Yves-Michelle Ntolo, a Yaounde denizen would prefer to be offered a tiny quail bird rather than five full-brown chickens. She will equally not compromise quail eggs for anything else. Like Ntolo; a thirty-one-year-old mother in a family of five, many Yaounde city dwellers are increasingly cherishing quails as it now features on most food menus in homes. Restaurants have also taken the relay. Ntolo says a week does not go by without her eating at least one quail egg, and she will go to any length across the nooks and crannies of the city to find the bird, even if it’s not a live one.

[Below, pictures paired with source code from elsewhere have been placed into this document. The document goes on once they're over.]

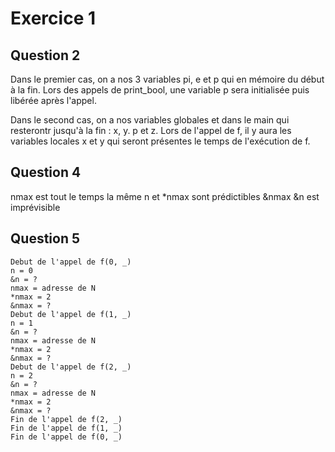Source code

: # Exercice 1
## Question 2
Dans le premier cas, on a nos 3 variables pi, e et p qui en mémoire du début à la fin. 
Lors des appels de print_bool, une variable p sera initialisée puis libérée après l'appel.

Dans le second cas, on a nos variables globales et dans le main qui resterontr jusqu'à la fin : x, y. p et z.
Lors de l'appel de f, il y aura les variables locales x et y qui seront présentes le temps de l'exécution de f. 

## Question 4
nmax est tout le temps la même
n et *nmax sont prédictibles
&nmax &n est imprévisible

## Question 5
```
Debut de l'appel de f(0, _)
n = 0
&n = ?
nmax = adresse de N
*nmax = 2
&nmax = ?
Debut de l'appel de f(1, _)
n = 1
&n = ?
nmax = adresse de N
*nmax = 2
&nmax = ?
Debut de l'appel de f(2, _)
n = 2
&n = ?
nmax = adresse de N
*nmax = 2
&nmax = ?
Fin de l'appel de f(2, _)
Fin de l'appel de f(1, _)
Fin de l'appel de f(0, _)
```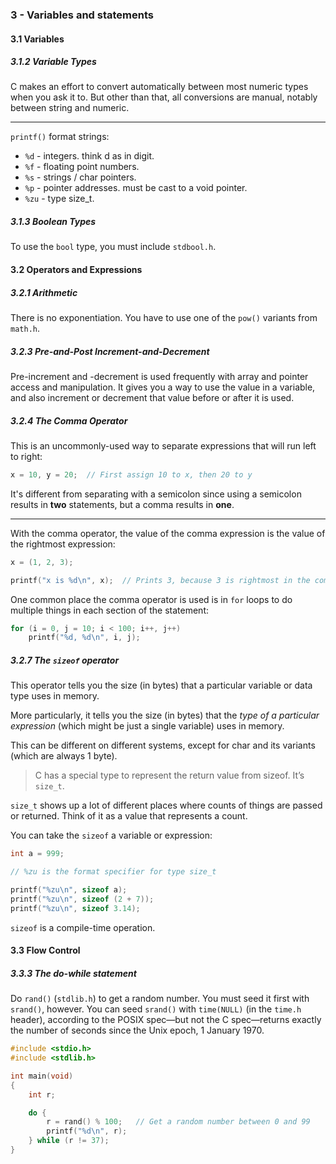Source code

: ### 3 - Variables and statements

#### 3.1 Variables

##### 3.1.2 Variable Types

C makes an effort to convert automatically between most numeric types when you
ask it to. But other than that, all conversions are manual, notably between
string and numeric.

<hr/>

`printf()` format strings:

* `%d` - integers. think d as in digit.
* `%f` - floating point numbers.
* `%s` - strings / char pointers.
* `%p` - pointer addresses. must be cast to a void pointer.
* `%zu` - type size_t.

##### 3.1.3 Boolean Types

To use the `bool` type, you must include `stdbool.h`.

#### 3.2 Operators and Expressions

##### 3.2.1 Arithmetic

There is no exponentiation. You have to use one of the `pow()` variants from
`math.h`.

##### 3.2.3 Pre-and-Post Increment-and-Decrement

Pre-increment and -decrement is used frequently with array and pointer access
and manipulation. It gives you a way to use the value in a variable, and also
increment or decrement that value before or after it is used.

##### 3.2.4 The Comma Operator

This is an uncommonly-used way to separate expressions that will run left to
right:

```c
x = 10, y = 20;  // First assign 10 to x, then 20 to y
```

It's different from separating with a semicolon since using a semicolon results
in **two** statements, but a comma results in **one**.

<hr/>

With the comma operator, the value of the comma expression is the value of the
rightmost expression:

```c
x = (1, 2, 3);

printf("x is %d\n", x);  // Prints 3, because 3 is rightmost in the comma list
```

One common place the comma operator is used is in `for` loops to do multiple
things in each section of the statement:

```c
for (i = 0, j = 10; i < 100; i++, j++)
    printf("%d, %d\n", i, j);
```

##### 3.2.7 The `sizeof` operator

This operator tells you the size (in bytes) that a particular variable or data
type uses in memory.

More particularly, it tells you the size (in bytes) that the *type of a
particular expression* (which might be just a single variable) uses in memory.

This can be different on different systems, except for char and its variants
(which are always 1 byte).

> C has a special type to represent the return value from sizeof. It’s `size_t`.

`size_t` shows up a lot of different places where counts of things are passed
or returned. Think of it as a value that represents a count.

You can take the `sizeof` a variable or expression:

```c
int a = 999;

// %zu is the format specifier for type size_t

printf("%zu\n", sizeof a);
printf("%zu\n", sizeof (2 + 7));
printf("%zu\n", sizeof 3.14);
```

`sizeof` is a compile-time operation.

#### 3.3 Flow Control

##### 3.3.3 The do-while statement

Do `rand()` (`stdlib.h`) to get a random number. You must seed it first with `srand()`,
however. You can seed `srand()` with `time(NULL)` (in the `time.h` header),
according to the POSIX spec—but not the C spec—returns exactly the number of
seconds since the Unix epoch, 1 January 1970.

```c
#include <stdio.h>
#include <stdlib.h>

int main(void)
{
    int r;

    do {
        r = rand() % 100;   // Get a random number between 0 and 99
        printf("%d\n", r);
    } while (r != 37);
}
```
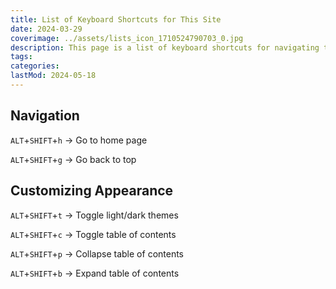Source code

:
 ```yaml
---
title: List of Keyboard Shortcuts for This Site
date: 2024-03-29
coverimage: ../assets/lists_icon_1710524790703_0.jpg
description: This page is a list of keyboard shortcuts for navigating this site.
tags:
categories:
lastMod: 2024-05-18
---
```

## Navigation

`ALT`+`SHIFT`+`h` → Go to home page

`ALT`+`SHIFT`+`g` → Go back to top

## Customizing Appearance

`ALT`+`SHIFT`+`t` → Toggle light/dark themes

`ALT`+`SHIFT`+`c` → Toggle table of contents

`ALT`+`SHIFT`+`p` → Collapse table of contents

`ALT`+`SHIFT`+`b` → Expand table of contents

Many have understood the huge appetite people have developed for the grassland bird of East Asian origin and have ventured into watering down such appetites. Amongst them is a retired schooled teacher, Tchekam Emilienne Tapchom, who rears over 200 quails in her courtyard at the Cite Vert neighbourhood in Yaounde. Though she breeds the birds purposefully for family consumption, a little of the stock goes to the market. Tchekam told Cameroon Tribune that though the quail takes just 60 days to get mature, she hardly has any quail in stock once they attain maturity. “Quail eaters and restaurant operators come here regularly to buy the bird and its egg. I hardly have birds which go unsold,” she said, pointing to some quails nearing maturity which have already been booked for.
We learned at the production base, the fattest quail which will not weigh up to 1kiliogramme sells between FCFA 1,000 and FCFA 1,200 and a quail egg, half the volume of a fowl egg, sells at FCFA 100. The prices of the products are even higher in markets, we observed. However, Cameroon Tribune learned the prices do not affect the consumption pattern as the products are yet to be as popular as chicken in the market. Spots where quail birds and eggs are sold are very difficult to find, and as such consumers of the products struggle to remain in contact with breeders. The overwhelmingly steady rise in the demand for quails has kept producers always strategizing to get more quail feathers fly.

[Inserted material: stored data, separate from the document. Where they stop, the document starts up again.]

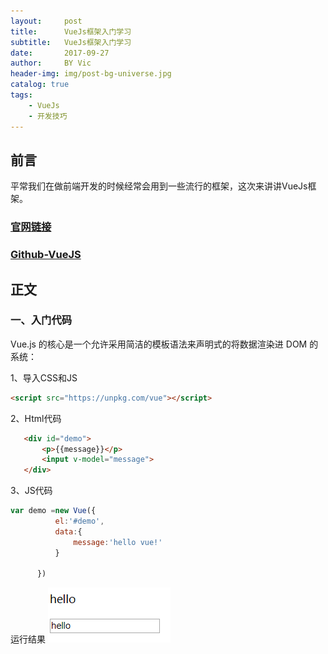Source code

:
 ```yaml
---
layout:     post
title:      VueJs框架入门学习
subtitle:   VueJs框架入门学习
date:       2017-09-27
author:     BY Vic
header-img: img/post-bg-universe.jpg
catalog: true
tags:
    - VueJs
    - 开发技巧
---
```



## 前言

平常我们在做前端开发的时候经常会用到一些流行的框架，这次来讲讲VueJs框架。

### [官网链接](https://cn.vuejs.org/ "vuejs")

### [Github-VueJS](https://github.com/vuejs/vue "Github-VueJS")

## 正文

### 一、入门代码

Vue.js 的核心是一个允许采用简洁的模板语法来声明式的将数据渲染进 DOM 的系统：

1、导入CSS和JS

```html
<script src="https://unpkg.com/vue"></script>
```
2、Html代码
```html
   <div id="demo">
       <p>{{message}}</p>
       <input v-model="message">
   </div>
```
3、JS代码
```js
var demo =new Vue({
          el:'#demo',
          data:{
              message:'hello vue!'
          }

      })
```
运行结果
![运行结果](https://github.com/Eaaon/Eaaon.github.io/blob/master/img/vue-hello.PNG)
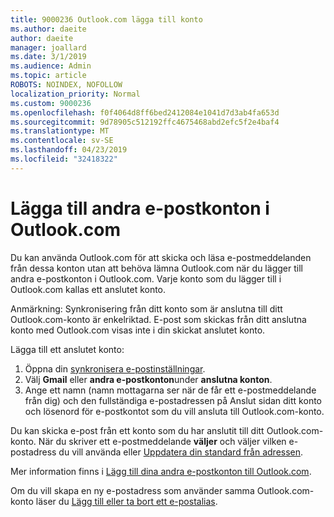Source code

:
 ```yaml
---
title: 9000236 Outlook.com lägga till konto
ms.author: daeite
author: daeite
manager: joallard
ms.date: 3/1/2019
ms.audience: Admin
ms.topic: article
ROBOTS: NOINDEX, NOFOLLOW
localization_priority: Normal
ms.custom: 9000236
ms.openlocfilehash: f0f4064d8ff6bed2412084e1041d7d3ab4fa653d
ms.sourcegitcommit: 9d78905c512192ffc4675468abd2efc5f2e4baf4
ms.translationtype: MT
ms.contentlocale: sv-SE
ms.lasthandoff: 04/23/2019
ms.locfileid: "32418322"
---
```

# <a name="add-your-other-email-accounts-to-outlookcom"></a>Lägga till andra e-postkonton i Outlook.com

Du kan använda Outlook.com för att skicka och läsa e-postmeddelanden från dessa konton utan att behöva lämna Outlook.com när du lägger till andra e-postkonton i Outlook.com. Varje konto som du lägger till i Outlook.com kallas ett anslutet konto.

Anmärkning: Synkronisering från ditt konto som är anslutna till ditt Outlook.com-konto är enkelriktad. E-post som skickas från ditt anslutna konto med Outlook.com visas inte i din skickat anslutet konto.

Lägga till ett anslutet konto:

1. Öppna din [synkronisera e-postinställningar](https://go.microsoft.com/fwlink/?linkid=875264).
2. Välj **Gmail** eller **andra e-postkonton**under **anslutna konton**.
3. Ange ett namn (namn mottagarna ser när de får ett e-postmeddelande från dig) och den fullständiga e-postadressen på Anslut sidan ditt konto och lösenord för e-postkontot som du vill ansluta till Outlook.com-konto.

Du kan skicka e-post från ett konto som du har anslutit till ditt Outlook.com-konto. När du skriver ett e-postmeddelande **väljer** och väljer vilken e-postadress du vill använda eller [Uppdatera din standard från adressen](https://go.microsoft.com/fwlink/?linkid=875264).

Mer information finns i [Lägg till dina andra e-postkonton till Outlook.com](https://support.office.com/article/c5224df4-5885-4e79-91ba-523aa743f0ba).

Om du vill skapa en ny e-postadress som använder samma Outlook.com-konto läser du [Lägg till eller ta bort ett e-postalias](https://support.office.com/article/459b1989-356d-40fa-a689-8f285b13f1f2).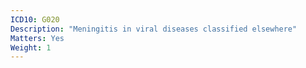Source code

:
 ```yaml
---
ICD10: G020
Description: "Meningitis in viral diseases classified elsewhere"
Matters: Yes
Weight: 1
---
```


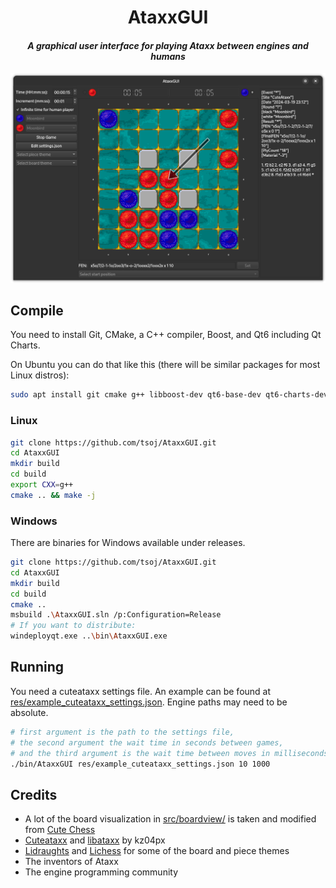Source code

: <div align="center">
<p><h1>AtaxxGUI</h1>
<i><h4>A graphical user interface for playing Ataxx between engines and humans</h4></i>
<img src="./screenshot.png" width="640px">
</h1>
</div>

## Compile

You need to install Git, CMake, a C++ compiler, Boost, and Qt6 including Qt Charts.

On Ubuntu you can do that like this (there will be similar packages for most Linux distros):
```bash
sudo apt install git cmake g++ libboost-dev qt6-base-dev qt6-charts-dev
```

### Linux

```bash
git clone https://github.com/tsoj/AtaxxGUI.git
cd AtaxxGUI
mkdir build
cd build
export CXX=g++
cmake .. && make -j
```

### Windows

There are binaries for Windows available under releases.

```bash
git clone https://github.com/tsoj/AtaxxGUI.git
cd AtaxxGUI
mkdir build
cd build
cmake ..
msbuild .\AtaxxGUI.sln /p:Configuration=Release
# If you want to distribute:
windeployqt.exe ..\bin\AtaxxGUI.exe
```

## Running

You need a cuteataxx settings file. An example can be found at [res/example_cuteataxx_settings.json](res/example_cuteataxx_settings.json). Engine paths may need to be absolute.
```bash
# first argument is the path to the settings file,
# the second argument the wait time in seconds between games,
# and the third argument is the wait time between moves in milliseconds.
./bin/AtaxxGUI res/example_cuteataxx_settings.json 10 1000
```

## Credits

- A lot of the board visualization in [src/boardview/](src/boardview/) is taken and modified from [Cute Chess](https://github.com/cutechess/cutechess)
- [Cuteataxx](https://github.com/kz04px/cuteataxx) and [libataxx](https://github.com/kz04px/libataxx) by kz04px
- [Lidraughts](https://github.com/RoepStoep/lidraughts) and [Lichess](https://github.com/lichess-org/lila) for some of the board and piece themes
- The inventors of Ataxx
- The engine programming community
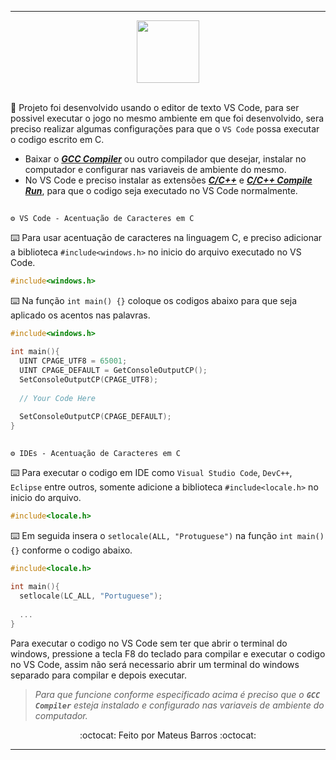 ***

<div align="center">
  <img src="https://cdn.jsdelivr.net/gh/devicons/devicon/icons/c/c-original.svg" width="100"/>
</div>

<br>

🎯 Projeto foi desenvolvido usando o editor de texto VS Code, para ser possivel executar o jogo no mesmo ambiente em que foi desenvolvido, sera preciso realizar algumas configurações para que o `VS Code` possa executar o codigo escrito em C.

* Baixar o ***[GCC Compiler](https://www.baixaki.com.br/linux/download/gcc.htm)*** ou outro compilador que desejar, instalar no computador e configurar nas variaveis de ambiente do mesmo.
* No VS Code e preciso instalar as extensões ***[C/C++](https://marketplace.visualstudio.com/items?itemName=ms-vscode.cpptools)*** e ***[C/C++ Compile Run](https://marketplace.visualstudio.com/items?itemName=danielpinto8zz6.c-cpp-compile-run)***, para que o codigo seja executado no VS Code normalmente.

##

`⚙️ VS Code - Acentuação de Caracteres em C`

⌨️ Para usar acentuação de caracteres na linguagem C, e preciso adicionar a biblioteca `#include<windows.h>` no inicio do arquivo executado no VS Code.

```C
#include<windows.h>
```
⌨️ Na função `int main() {}` coloque os codigos abaixo para que seja aplicado os acentos nas palavras.

```C
#include<windows.h>

int main(){
  UINT CPAGE_UTF8 = 65001;
  UINT CPAGE_DEFAULT = GetConsoleOutputCP();
  SetConsoleOutputCP(CPAGE_UTF8);
  
  // Your Code Here
  
  SetConsoleOutputCP(CPAGE_DEFAULT);
}
```

##

`⚙️ IDEs - Acentuação de Caracteres em C`

⌨️ Para executar o codigo em IDE como `Visual Studio Code`, `DevC++`, `Eclipse` entre outros, somente adicione a biblioteca `#include<locale.h>` no inicio do arquivo.

```C
#include<locale.h>
```

⌨️ Em seguida insera o `setlocale(ALL, "Protuguese")` na função `int main() {}` conforme o codigo abaixo.

```C
#include<locale.h>

int main(){
  setlocale(LC_ALL, "Portuguese");
  
  ...
}
```

Para executar o codigo no VS Code sem ter que abrir o terminal do windows, pressione a tecla F8 do teclado para compilar e executar o codigo no VS Code, assim não será necessario abrir um terminal do windows separado para compilar e depois executar.

> *Para que funcione conforme especificado acima é preciso que o ***`GCC Compiler`*** esteja instalado e configurado nas variaveis de ambiente do computador.*

<div align="center">
    :octocat: Feito por Mateus Barros :octocat:
</div>

***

Consumers of quail meat and egg say they relish the delicacy because it’s a therapy for tiredness, when the egg is taken raw. Others advance it’s a cure for malnutrition and other diseases. However, most consumers agree that the sector needs more attention just like other livestock sectors in the country.

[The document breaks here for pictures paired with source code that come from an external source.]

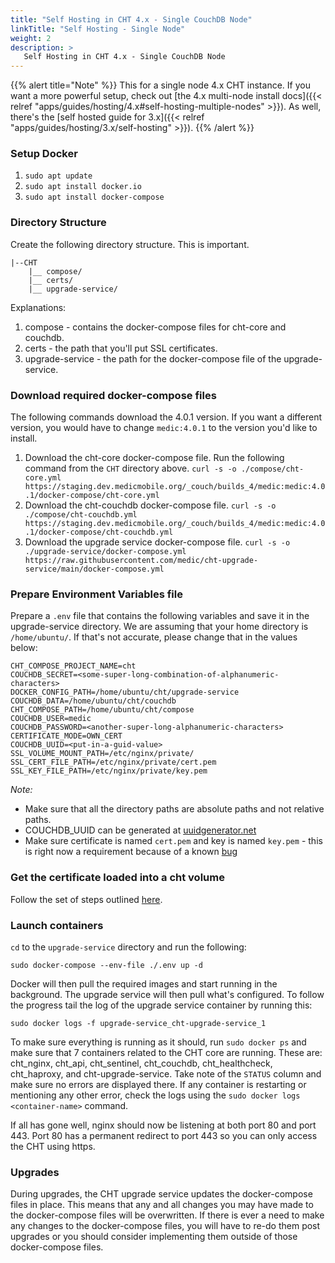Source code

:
 ```yaml
---
title: "Self Hosting in CHT 4.x - Single CouchDB Node"
linkTitle: "Self Hosting - Single Node"
weight: 2
description: >
   Self Hosting in CHT 4.x - Single CouchDB Node
---
```


[//]: # (todo - fix this link to multi-node)
{{% alert title="Note" %}}
This for a single node 4.x CHT instance.  If you want a more powerful setup,  check out [the 4.x multi-node install docs]({{< relref "apps/guides/hosting/4.x#self-hosting-multiple-nodes" >}}).  As well, there's the [self hosted guide for 3.x]({{< relref "apps/guides/hosting/3.x/self-hosting" >}}).
{{% /alert %}}

### Setup Docker

1. `sudo apt update`
2. `sudo apt install docker.io`
3. `sudo apt install docker-compose`

### Directory Structure

Create the following directory structure. This is important.

```
|--CHT
    |__ compose/
    |__ certs/
    |__ upgrade-service/
```

Explanations:
1. compose - contains the docker-compose files for cht-core and couchdb.
2. certs - the path that you'll put SSL certificates.
3. upgrade-service - the path for the docker-compose file of the upgrade-service.

### Download required docker-compose files

The following commands download the 4.0.1 version. If you want a different version, you would have to change `medic:4.0.1` to the version you'd like to install.

1. Download the cht-core docker-compose file. Run the following command from the `CHT` directory above.
   `curl -s -o ./compose/cht-core.yml https://staging.dev.medicmobile.org/_couch/builds_4/medic:medic:4.0.1/docker-compose/cht-core.yml`
2. Download the cht-couchdb docker-compose file.
   `curl -s -o ./compose/cht-couchdb.yml https://staging.dev.medicmobile.org/_couch/builds_4/medic:medic:4.0.1/docker-compose/cht-couchdb.yml`
3. Download the upgrade service docker-compose file.
   `curl -s -o ./upgrade-service/docker-compose.yml https://raw.githubusercontent.com/medic/cht-upgrade-service/main/docker-compose.yml`

### Prepare Environment Variables file

Prepare a `.env` file that contains the following variables and save it in the upgrade-service directory. We are assuming that your home directory is `/home/ubuntu/`. If that's not accurate, please change that in the values below:

```
CHT_COMPOSE_PROJECT_NAME=cht
COUCHDB_SECRET=<some-super-long-combination-of-alphanumeric-characters>
DOCKER_CONFIG_PATH=/home/ubuntu/cht/upgrade-service
COUCHDB_DATA=/home/ubuntu/cht/couchdb
CHT_COMPOSE_PATH=/home/ubuntu/cht/compose
COUCHDB_USER=medic
COUCHDB_PASSWORD=<another-super-long-alphanumeric-characters>
CERTIFICATE_MODE=OWN_CERT
COUCHDB_UUID=<put-in-a-guid-value>
SSL_VOLUME_MOUNT_PATH=/etc/nginx/private/
SSL_CERT_FILE_PATH=/etc/nginx/private/cert.pem
SSL_KEY_FILE_PATH=/etc/nginx/private/key.pem
```

*Note:*
* Make sure that all the directory paths are absolute paths and not relative paths.
* COUCHDB_UUID can be generated at [uuidgenerator.net](https://www.uuidgenerator.net/)
* Make sure certificate is named `cert.pem` and key is named `key.pem` - this is right now a requirement because of a known [bug](https://github.com/medic/cht-core/issues/7949)

### Get the certificate loaded into a cht volume

Follow the set of steps outlined [here](https://github.com/medic/cht-core/pull/7834#issuecomment-1268710481).

### Launch containers

`cd` to the `upgrade-service` directory and run the following:

`sudo docker-compose --env-file ./.env up -d`

Docker will then pull the required images and start running in the background. The upgrade service will then pull what's configured. To follow the progress tail the log of the upgrade service container by running this:

`sudo docker logs -f upgrade-service_cht-upgrade-service_1`

To make sure everything is running as it should, run `sudo docker ps` and make sure that 7 containers related to the CHT core are running. These are: cht_nginx, cht_api, cht_sentinel, cht_couchdb, cht_healthcheck, cht_haproxy, and cht-upgrade-service. Take note of the `STATUS` column and make sure no errors are displayed there. If any container is restarting or mentioning any other error, check the logs using the `sudo docker logs <container-name>` command.

If all has gone well, nginx should now be listening at both port 80 and port 443. Port 80 has a permanent redirect to port 443 so you can only access the CHT using https.

### Upgrades

During upgrades, the CHT upgrade service updates the docker-compose files in place. This means that any and all changes you may have made to the docker-compose files will be overwritten. If there is ever a need to make any changes to the docker-compose files, you will have to re-do them post upgrades or you should consider implementing them outside of those docker-compose files.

Tchekam Emilienne Tapchom, A Passionate Quail Farmer
The quail breeder in her late sixties has trained others who come to her assistance when need be.
Tchekam Emilienne Tapchom, a retired school teacher had taken ill when a raw quail egg was recommended to her as therapy. She struggled unsuccessfully many times to get the egg before she could finally get one at an obscured location in a market. The difficulty to find the egg which saved her, spurred Tchekam into quail breeding after she had been healed. Tchekam says she then decided to buy few quail eggs which she incubated and started off with.
Though Tchekam is not rearing the quails for commercial use, she however has over 200 birds in her farm at her Cite Vert home in Yaounde. She says the number in her keeping has dropped ever since she had an accident and fractured her right leg. Tchekam takes care of her birds all alone. Despite that, she is confident she can supply over 1,000 quails on demand because she has trained over twenty people who can come to her assistance when need be.
Since Tchekam produces quail purposefully for home consumption, she tries to make it as bio as possible. She gives her quails natural moringa which acts as anti-biotic, though she says there are not many sicknesses that affect the birds. Tchekam holds that her passion for rearing quails has been paying off as the money from the sale of the surplus quails can enable her take care of other important things. Her exploits earned her recognition during the 2011 National Agro-Pastoral Show in Ebolowa.
“Anyone willing to get to the sector has to first of all develop the passion and then decide whether to cultivate it for home consumption or commercial purpose,” Tchekam advised.
ASTUCES
Brooder: Make sure you construct your brooder to a suitable size in order to enable your quail chicks to have ...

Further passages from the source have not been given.